Ida Makes A Movie premiered on CBC Television on December 8, 1979.[12] Over the next couple of years, the network ordered two more short films. By 1982, they ordered five more episodes, developing the series of short films into a television series named The Kids Of Degrassi Street.[13][14] In 1985, the episode Griff Gets A Hand (which starred future "Wheels" actor Neil Hope as Griff) received an International Emmy for Best Program for Children and Young People.[13]

Degrassi Junior High, Degrassi High, and international success (1986–1990)[edit]

Pink 1980s-styled text reading "Degrassi".
The Degrassi logo used from 1989 to 1992 for Degrassi High and Degrassi Talks.

A new Degrassi series began development in 1986,[13] this time with new characters and centered around the fictional eponymous school near the same street. The first actor to audition for the new Degrassi series was Pat Mastroianni, who would later win the role of Joey Jeremiah.[13] Several of the actors from The Kids Of Degrassi Street would return with new roles, including Neil Hope, Stacie Mistysyn, Anais Granofsky, and Sarah Charlesworth. It was at this time that Playing With Time Inc. started a repertory company,[15] with fifty children selected from auditions.[15] The workshops would be repeated at the beginning of production for each season, as new cast members joined, and existing cast members underwent more advanced workshops.[15] The repertory company also meant that even major characters could be relegated to the background if not the main focus of the episode, which according to Kathryn Ellis, was "nearly unheard-of on other television shows".[16] Conversely, a background character could later be given more lines or a full role.[16]

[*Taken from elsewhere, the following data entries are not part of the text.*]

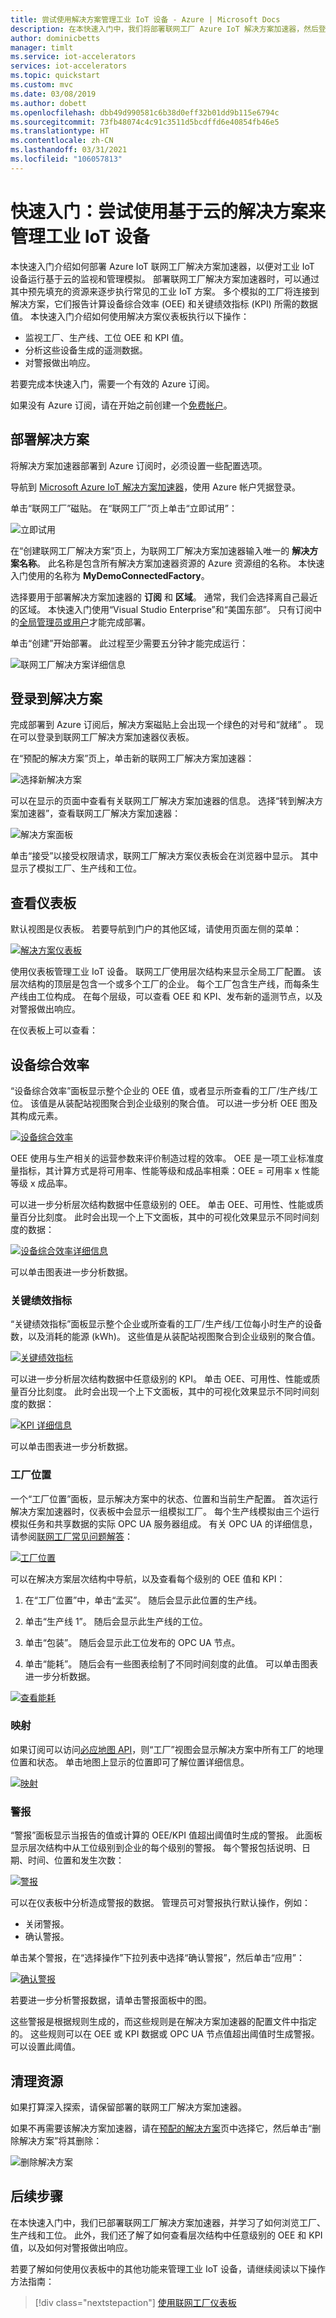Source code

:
 ```yaml
---
title: 尝试使用解决方案管理工业 IoT 设备 - Azure | Microsoft Docs
description: 在本快速入门中，我们将部署联网工厂 Azure IoT 解决方案加速器，然后登录并使用解决方案仪表板。
author: dominicbetts
manager: timlt
ms.service: iot-accelerators
services: iot-accelerators
ms.topic: quickstart
ms.custom: mvc
ms.date: 03/08/2019
ms.author: dobett
ms.openlocfilehash: dbb49d990581c6b38d0eff32b01dd9b115e6794c
ms.sourcegitcommit: 73fb48074c4c91c3511d5bcdffd6e40854fb46e5
ms.translationtype: HT
ms.contentlocale: zh-CN
ms.lasthandoff: 03/31/2021
ms.locfileid: "106057813"
---
```

# <a name="quickstart-try-a-cloud-based-solution-to-manage-my-industrial-iot-devices"></a>快速入门：尝试使用基于云的解决方案来管理工业 IoT 设备

本快速入门介绍如何部署 Azure IoT 联网工厂解决方案加速器，以便对工业 IoT 设备运行基于云的监视和管理模拟。 部署联网工厂解决方案加速器时，可以通过其中预先填充的资源来逐步执行常见的工业 IoT 方案。 多个模拟的工厂将连接到解决方案，它们报告计算设备综合效率 (OEE) 和关键绩效指标 (KPI) 所需的数据值。 本快速入门介绍如何使用解决方案仪表板执行以下操作：

* 监视工厂、生产线、工位 OEE 和 KPI 值。
* 分析这些设备生成的遥测数据。
* 对警报做出响应。

若要完成本快速入门，需要一个有效的 Azure 订阅。

如果没有 Azure 订阅，请在开始之前创建一个[免费帐户](https://azure.microsoft.com/free/?WT.mc_id=A261C142F)。

## <a name="deploy-the-solution"></a>部署解决方案

将解决方案加速器部署到 Azure 订阅时，必须设置一些配置选项。

导航到 [Microsoft Azure IoT 解决方案加速器](https://www.azureiotsolutions.com)，使用 Azure 帐户凭据登录。

单击“联网工厂”磁贴。 在“联网工厂”页上单击“立即试用”：

![立即试用](./media/quickstart-connected-factory-deploy/connectedfactory.png)

在“创建联网工厂解决方案”页上，为联网工厂解决方案加速器输入唯一的 **解决方案名称**。 此名称是包含所有解决方案加速器资源的 Azure 资源组的名称。 本快速入门使用的名称为 **MyDemoConnectedFactory**。

选择要用于部署解决方案加速器的 **订阅** 和 **区域**。 通常，我们会选择离自己最近的区域。 本快速入门使用“Visual Studio Enterprise”和“美国东部”。   只有订阅中的[全局管理员或用户](iot-accelerators-permissions.md)才能完成部署。

单击“创建”开始部署。 此过程至少需要五分钟才能完成运行：

![联网工厂解决方案详细信息](./media/quickstart-connected-factory-deploy/createform.png)

## <a name="sign-in-to-the-solution"></a>登录到解决方案

完成部署到 Azure 订阅后，解决方案磁贴上会出现一个绿色的对号和“就绪”  。 现在可以登录到联网工厂解决方案加速器仪表板。

在“预配的解决方案”页上，单击新的联网工厂解决方案加速器：

![选择新解决方案](./media/quickstart-connected-factory-deploy/choosenew.png)

可以在显示的页面中查看有关联网工厂解决方案加速器的信息。 选择“转到解决方案加速器”，查看联网工厂解决方案加速器：

![解决方案面板](./media/quickstart-connected-factory-deploy/solutionpanel.png)

单击“接受”以接受权限请求，联网工厂解决方案仪表板会在浏览器中显示。 其中显示了模拟工厂、生产线和工位。

## <a name="view-the-dashboard"></a>查看仪表板

默认视图是仪表板。 若要导航到门户的其他区域，请使用页面左侧的菜单：

[![解决方案仪表板](./media/quickstart-connected-factory-deploy/dashboard-inline.png)](./media/quickstart-connected-factory-deploy/dashboard-expanded.png#lightbox)

使用仪表板管理工业 IoT 设备。 联网工厂使用层次结构来显示全局工厂配置。 该层次结构的顶层是包含一个或多个工厂的企业。 每个工厂包含生产线，而每条生产线由工位构成。 在每个层级，可以查看 OEE 和 KPI、发布新的遥测节点，以及对警报做出响应。

在仪表板上可以查看：

## <a name="overall-equipment-efficiency"></a>设备综合效率

“设备综合效率”面板显示整个企业的 OEE 值，或者显示所查看的工厂/生产线/工位。 该值是从装配站视图聚合到企业级别的聚合值。 可以进一步分析 OEE 图及其构成元素。

[![设备综合效率](./media/quickstart-connected-factory-deploy/oee-inline.png)](./media/quickstart-connected-factory-deploy/oee-expanded.png#lightbox)

OEE 使用与生产相关的运营参数来评价制造过程的效率。 OEE 是一项工业标准度量指标，其计算方式是将可用率、性能等级和成品率相乘：OEE = 可用率 x 性能等级 x 成品率。

可以进一步分析层次结构数据中任意级别的 OEE。 单击 OEE、可用性、性能或质量百分比刻度。 此时会出现一个上下文面板，其中的可视化效果显示不同时间刻度的数据：

[![设备综合效率详细信息](./media/quickstart-connected-factory-deploy/oeedetail-inline.png)](./media/quickstart-connected-factory-deploy/oeedetail-expanded.png#lightbox)

可以单击图表进一步分析数据。

### <a name="key-performance-indicators"></a>关键绩效指标

“关键绩效指标”面板显示整个企业或所查看的工厂/生产线/工位每小时生产的设备数，以及消耗的能源 (kWh)。 这些值是从装配站视图聚合到企业级别的聚合值。

[![关键绩效指标](./media/quickstart-connected-factory-deploy/kpis-inline.png)](./media/quickstart-connected-factory-deploy/kpis-expanded.png#lightbox)

可以进一步分析层次结构数据中任意级别的 KPI。 单击 OEE、可用性、性能或质量百分比刻度。 此时会出现一个上下文面板，其中的可视化效果显示不同时间刻度的数据：

[![KPI 详细信息](./media/quickstart-connected-factory-deploy/kpidetail-inline.png)](./media/quickstart-connected-factory-deploy/kpidetail-expanded.png#lightbox)

可以单击图表进一步分析数据。

### <a name="factory-locations"></a>工厂位置

一个“工厂位置”面板，显示解决方案中的状态、位置和当前生产配置。 首次运行解决方案加速器时，仪表板中会显示一组模拟工厂。 每个生产线模拟由三个运行模拟任务和共享数据的实际 OPC UA 服务器组成。 有关 OPC UA 的详细信息，请参阅[联网工厂常见问题解答](iot-accelerators-faq-cf.md)：

[![工厂位置](./media/quickstart-connected-factory-deploy/factorylocations-inline.png)](./media/quickstart-connected-factory-deploy/factorylocations-expanded.png#lightbox)

可以在解决方案层次结构中导航，以及查看每个级别的 OEE 值和 KPI：

1. 在“工厂位置”中，单击“孟买”。 随后会显示此位置的生产线。

1. 单击“生产线 1”。 随后会显示此生产线的工位。

1. 单击“包装”。 随后会显示此工位发布的 OPC UA 节点。

1. 单击“能耗”。 随后会有一些图表绘制了不同时间刻度的此值。 可以单击图表进一步分析数据。

[![查看能耗](./media/quickstart-connected-factory-deploy/explorelocations-inline.png)](./media/quickstart-connected-factory-deploy/explorelocations-expanded.png#lightbox)

### <a name="map"></a>映射

如果订阅可以访问[必应地图 API](iot-accelerators-faq-cf.md)，则“工厂”视图会显示解决方案中所有工厂的地理位置和状态。 单击地图上显示的位置即可了解位置详细信息。

[![映射](./media/quickstart-connected-factory-deploy/map-inline.png)](./media/quickstart-connected-factory-deploy/map-expanded.png#lightbox)

### <a name="alarms"></a>警报

“警报”面板显示当报告的值或计算的 OEE/KPI 值超出阈值时生成的警报。 此面板显示层次结构中从工位级别到企业的每个级别的警报。 每个警报包括说明、日期、时间、位置和发生次数：

[![警报](./media/quickstart-connected-factory-deploy/alarms-inline.png)](./media/quickstart-connected-factory-deploy/alarms-expanded.png#lightbox)

可以在仪表板中分析造成警报的数据。 管理员可对警报执行默认操作，例如：

* 关闭警报。
* 确认警报。

单击某个警报，在“选择操作”下拉列表中选择“确认警报”，然后单击“应用”：

[![确认警报](./media/quickstart-connected-factory-deploy/acknowledge-inline.png)](./media/quickstart-connected-factory-deploy/acknowledge-expanded.png#lightbox)

若要进一步分析警报数据，请单击警报面板中的图。

这些警报是根据规则生成的，而这些规则是在解决方案加速器的配置文件中指定的。 这些规则可以在 OEE 或 KPI 数据或 OPC UA 节点值超出阈值时生成警报。 可以设置此阈值。

## <a name="clean-up-resources"></a>清理资源

如果打算深入探索，请保留部署的联网工厂解决方案加速器。

如果不再需要该解决方案加速器，请在[预配的解决方案](https://www.azureiotsolutions.com/Accelerators#dashboard)页中选择它，然后单击“删除解决方案”将其删除：

![删除解决方案](media/quickstart-connected-factory-deploy/deletesolution.png)

## <a name="next-steps"></a>后续步骤

在本快速入门中，我们已部署联网工厂解决方案加速器，并学习了如何浏览工厂、生产线和工位。 此外，我们还了解了如何查看层次结构中任意级别的 OEE 和 KPI 值，以及如何对警报做出响应。

若要了解如何使用仪表板中的其他功能来管理工业 IoT 设备，请继续阅读以下操作方法指南：

> [!div class="nextstepaction"]
> [使用联网工厂仪表板](iot-accelerators-connected-factory-dashboard.md)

The cast would have significant input into the writing of their characters, with Schuyler seeking opinions during every read-through,[15] and cast members often talking about their experiences to writer Yan Moore, who would eventually adapt said experiences to their characters.[17] The resulting series, Degrassi Junior High, premiered on CBC on January 18, 1987. The series marked the beginning of the franchise's canon, as characters from this series would appear as adults in later installments.[18] The show also aired on PBS in the United States starting from September 1987.[19] The show would feature one of the franchise's most well-known and influential storylines, in which 14 year old Christine "Spike" Nelson, portrayed by Amanda Stepto, becomes pregnant. The episode in which she discovers her pregnancy, "It's Late", the eleventh episode of the show's first season, would win an International Emmy,[20] for which Emma Nelson, Spike's daughter and central character of the later series, was named. The popularity of the show led to international publicity tours by members of the cast throughout North America and parts of Europe.[21]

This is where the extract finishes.